*Supplied data*
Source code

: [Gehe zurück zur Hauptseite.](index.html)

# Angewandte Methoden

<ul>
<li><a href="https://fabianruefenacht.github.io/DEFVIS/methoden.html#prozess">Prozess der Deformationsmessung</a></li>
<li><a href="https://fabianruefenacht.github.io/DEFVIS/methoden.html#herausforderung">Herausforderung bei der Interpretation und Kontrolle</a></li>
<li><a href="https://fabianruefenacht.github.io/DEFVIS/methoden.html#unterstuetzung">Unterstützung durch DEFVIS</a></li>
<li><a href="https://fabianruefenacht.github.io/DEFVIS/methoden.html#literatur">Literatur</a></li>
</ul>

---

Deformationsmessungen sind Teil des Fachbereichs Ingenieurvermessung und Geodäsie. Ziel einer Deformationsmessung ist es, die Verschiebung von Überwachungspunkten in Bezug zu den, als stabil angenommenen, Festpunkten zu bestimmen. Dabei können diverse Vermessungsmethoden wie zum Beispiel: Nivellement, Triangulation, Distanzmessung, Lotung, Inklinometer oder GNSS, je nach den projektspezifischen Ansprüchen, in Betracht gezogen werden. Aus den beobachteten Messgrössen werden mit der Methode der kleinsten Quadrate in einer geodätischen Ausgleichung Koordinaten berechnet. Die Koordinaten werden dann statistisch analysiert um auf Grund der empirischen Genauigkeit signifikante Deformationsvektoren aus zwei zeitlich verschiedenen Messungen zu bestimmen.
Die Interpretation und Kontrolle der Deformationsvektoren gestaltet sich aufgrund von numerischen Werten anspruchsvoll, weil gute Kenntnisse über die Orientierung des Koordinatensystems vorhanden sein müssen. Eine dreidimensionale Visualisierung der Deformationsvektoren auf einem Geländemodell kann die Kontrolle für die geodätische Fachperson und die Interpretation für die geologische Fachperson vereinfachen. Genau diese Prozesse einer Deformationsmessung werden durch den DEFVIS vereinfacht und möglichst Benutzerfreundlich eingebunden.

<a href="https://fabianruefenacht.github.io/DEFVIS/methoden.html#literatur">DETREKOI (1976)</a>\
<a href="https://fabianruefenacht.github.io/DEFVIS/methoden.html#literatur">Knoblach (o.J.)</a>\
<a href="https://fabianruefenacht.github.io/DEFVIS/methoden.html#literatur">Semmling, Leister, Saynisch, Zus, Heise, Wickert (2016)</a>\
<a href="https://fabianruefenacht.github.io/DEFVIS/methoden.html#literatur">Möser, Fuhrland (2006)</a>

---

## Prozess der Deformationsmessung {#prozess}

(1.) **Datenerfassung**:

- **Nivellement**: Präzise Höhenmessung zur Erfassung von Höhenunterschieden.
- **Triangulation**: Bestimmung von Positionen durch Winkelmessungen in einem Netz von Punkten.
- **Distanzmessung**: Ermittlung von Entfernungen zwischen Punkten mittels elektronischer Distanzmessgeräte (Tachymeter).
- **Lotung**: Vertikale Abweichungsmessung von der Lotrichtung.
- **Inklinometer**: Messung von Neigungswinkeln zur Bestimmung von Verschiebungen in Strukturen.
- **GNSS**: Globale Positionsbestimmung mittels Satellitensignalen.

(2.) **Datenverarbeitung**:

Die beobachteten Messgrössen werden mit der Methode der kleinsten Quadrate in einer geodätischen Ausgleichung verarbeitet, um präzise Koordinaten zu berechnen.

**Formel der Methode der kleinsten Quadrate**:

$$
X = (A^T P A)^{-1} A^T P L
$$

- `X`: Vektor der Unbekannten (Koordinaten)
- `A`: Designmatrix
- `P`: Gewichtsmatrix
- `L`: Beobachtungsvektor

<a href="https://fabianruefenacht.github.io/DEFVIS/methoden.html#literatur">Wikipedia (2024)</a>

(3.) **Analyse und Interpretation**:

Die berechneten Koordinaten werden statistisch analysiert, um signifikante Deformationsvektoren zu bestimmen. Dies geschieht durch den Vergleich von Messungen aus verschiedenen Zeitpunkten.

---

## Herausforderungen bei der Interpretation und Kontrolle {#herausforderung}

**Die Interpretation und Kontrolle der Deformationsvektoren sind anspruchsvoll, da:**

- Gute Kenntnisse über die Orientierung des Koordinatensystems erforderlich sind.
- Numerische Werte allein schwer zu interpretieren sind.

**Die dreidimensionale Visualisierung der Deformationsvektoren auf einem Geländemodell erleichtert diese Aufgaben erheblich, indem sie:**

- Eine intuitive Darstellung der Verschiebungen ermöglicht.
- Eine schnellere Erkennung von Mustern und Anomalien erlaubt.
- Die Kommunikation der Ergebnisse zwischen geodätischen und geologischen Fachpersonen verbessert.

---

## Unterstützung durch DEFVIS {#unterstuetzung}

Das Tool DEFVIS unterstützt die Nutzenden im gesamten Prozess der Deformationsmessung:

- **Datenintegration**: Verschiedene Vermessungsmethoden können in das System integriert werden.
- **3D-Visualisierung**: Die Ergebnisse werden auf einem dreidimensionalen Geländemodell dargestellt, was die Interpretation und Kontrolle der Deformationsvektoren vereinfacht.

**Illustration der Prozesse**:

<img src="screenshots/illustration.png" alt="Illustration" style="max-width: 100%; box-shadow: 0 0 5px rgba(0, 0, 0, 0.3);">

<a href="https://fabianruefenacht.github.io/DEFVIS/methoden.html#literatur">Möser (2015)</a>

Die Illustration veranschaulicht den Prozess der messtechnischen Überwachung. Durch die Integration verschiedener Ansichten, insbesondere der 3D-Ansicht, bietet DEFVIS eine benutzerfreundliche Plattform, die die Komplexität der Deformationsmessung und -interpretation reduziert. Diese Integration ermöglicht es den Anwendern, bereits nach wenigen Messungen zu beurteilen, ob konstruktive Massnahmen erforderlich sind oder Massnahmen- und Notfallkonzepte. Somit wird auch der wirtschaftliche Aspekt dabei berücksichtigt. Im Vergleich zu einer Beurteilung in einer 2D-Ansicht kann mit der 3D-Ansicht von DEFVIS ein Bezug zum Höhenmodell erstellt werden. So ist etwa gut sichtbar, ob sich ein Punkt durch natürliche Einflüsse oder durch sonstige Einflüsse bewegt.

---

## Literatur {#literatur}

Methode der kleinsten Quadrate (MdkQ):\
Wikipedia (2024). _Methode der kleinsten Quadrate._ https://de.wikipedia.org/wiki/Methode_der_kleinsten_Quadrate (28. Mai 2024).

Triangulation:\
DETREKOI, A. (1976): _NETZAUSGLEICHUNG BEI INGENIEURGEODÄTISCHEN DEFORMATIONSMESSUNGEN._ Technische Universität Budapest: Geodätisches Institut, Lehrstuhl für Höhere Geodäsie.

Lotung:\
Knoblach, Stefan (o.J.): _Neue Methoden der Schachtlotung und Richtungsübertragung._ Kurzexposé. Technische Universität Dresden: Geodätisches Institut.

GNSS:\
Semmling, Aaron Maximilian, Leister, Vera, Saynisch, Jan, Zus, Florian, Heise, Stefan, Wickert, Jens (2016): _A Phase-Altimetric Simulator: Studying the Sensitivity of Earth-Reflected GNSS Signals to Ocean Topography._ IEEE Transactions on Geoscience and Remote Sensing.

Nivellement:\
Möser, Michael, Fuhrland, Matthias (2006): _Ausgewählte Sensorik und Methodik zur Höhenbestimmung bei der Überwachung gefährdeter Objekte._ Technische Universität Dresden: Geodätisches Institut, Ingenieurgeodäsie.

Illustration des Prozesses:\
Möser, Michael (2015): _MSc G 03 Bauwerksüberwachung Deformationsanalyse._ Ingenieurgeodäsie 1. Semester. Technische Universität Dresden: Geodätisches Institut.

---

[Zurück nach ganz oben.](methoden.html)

*Requirement*
Gather each line of the listing that holds the string "Michael".

*Response to this exercise*
Möser, Michael, Fuhrland, Matthias (2006): _Ausgewählte Sensorik und Methodik zur Höhenbestimmung bei der Überwachung gefährdeter Objekte._ Technische Universität Dresden: Geodätisches Institut, Ingenieurgeodäsie.
Möser, Michael (2015): _MSc G 03 Bauwerksüberwachung Deformationsanalyse._ Ingenieurgeodäsie 1. Semester. Technische Universität Dresden: Geodätisches Institut.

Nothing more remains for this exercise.